ASSIGNMENT »
All lines of the listing that contain "since" should be shown in full.

AVAILABLE DATA »
╔══

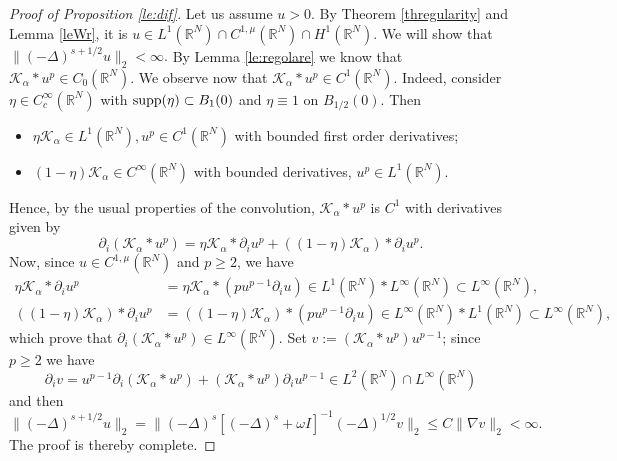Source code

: \documentclass[10pt]{amsart}
\numberwithin{equation}{section}
\begin{document}
 \begin{proof}[Proof of Proposition \ref{le:dif}]
Let us assume $u>0$. By  Theorem \ref{thregularity} and   Lemma \ref{leWr},
it is  $u\in L^{1}(\mathbb R^{N})\cap C^{1,\mu}(\mathbb R^{N})\cap H^{1}(\mathbb R^{N})$.
We will show that $\|(-\Delta)^{s+1/2}u\|_{2}<\infty.$
By Lemma \ref{le:regolare} we know that $\mathcal K_{\alpha}*u^{p}\in C_{0}(\mathbb R^{N})$.
We  observe now that $\mathcal K_{\alpha}*u^{p}\in C^{1}(\mathbb R^{N})$.
Indeed,
consider $\eta\in C^{\infty}_{c}(\mathbb R^{N})$ with ${\rm supp}(\eta)\subset B_{1}(0)$
and $\eta\equiv1$ on $B_{1/2}(0).$
Then 
\begin{itemize}
\item $\eta\mathcal K_{\alpha}\in L^{1}(\mathbb R^{N}), u^{p}\in C^{1} (\mathbb R^{N})$ with bounded first order derivatives;
\item $(1-\eta)\mathcal K_{\alpha} \in C^{\infty}(\mathbb R^{N})$ with bounded derivatives, $u^{p}\in L^{1}(\mathbb R^{N}).$
\end{itemize}
Hence, by the usual properties of the convolution,
$\mathcal K_{\alpha}*u^{p}$ is $C^{1}$ with derivatives
given by 
\[
\partial_{i}(\mathcal K_{\alpha}*u^{p})
=
\eta\mathcal K_{\alpha}*\partial_{i}u^{p}
+((1-\eta)\mathcal K_{\alpha})*\partial_{i}u^{p}.
\]
Now,  since $u\in C^{1,\mu}(\mathbb R^{N})$ and $p\geq 2$, we have 
\begin{align*}
\eta\mathcal K_{\alpha}*\partial_{i}u^{p}
&=
\eta\mathcal K_{\alpha}*(p u^{p-1}\partial_{i}u)
\in L^{1}(\mathbb R^{N})*L^{\infty}(\mathbb R^{N}) 
\subset L^{\infty}(\mathbb R^{N}),\\
((1-\eta)\mathcal K_{\alpha})*\partial_{i}u^{p}
&=
((1-\eta)\mathcal K_{\alpha})*(p u^{p-1}\partial_{i}u)
\in L^{\infty}(\mathbb R^{N})*L^{1}(\mathbb R^{N}) 
\subset L^{\infty}(\mathbb R^{N}),
\end{align*}
which prove  that $\partial_{i}(\mathcal K_{\alpha}*u^{p})\in L^{\infty}(\mathbb R^{N})$.
Set $v:=(\mathcal K_{\alpha}*u^{p})u^{p-1}$; since $p\geq 2$ we have
\begin{equation}\label{quasifine}
\partial_{i} v = u^{p-1}\partial_{i}(\mathcal K_{\alpha}*u^{p})+(\mathcal K_{\alpha}*u^{p})\partial_{i} u^{p-1} \in L^{2}(\mathbb R^{N})\cap L^{\infty}(\mathbb R^{N})
\end{equation}
and then 
\begin{equation*} 
\|(-\Delta)^{s+1/2}u\|_{2}=\|(-\Delta)^{s} [(-\Delta)^{s}+\omega I]^{-1}(-\Delta)^{1/2}v\|_{2}\leq C \|\nabla v\|_{2}<\infty.
\end{equation*}
The proof  is thereby complete.
\end{proof}
\end{document}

╚══

SOLUTION FOR THIS EXERCISE »
Now,  since $u\in C^{1,\mu}(\mathbb R^{N})$ and $p\geq 2$, we have 
Set $v:=(\mathcal K_{\alpha}*u^{p})u^{p-1}$; since $p\geq 2$ we have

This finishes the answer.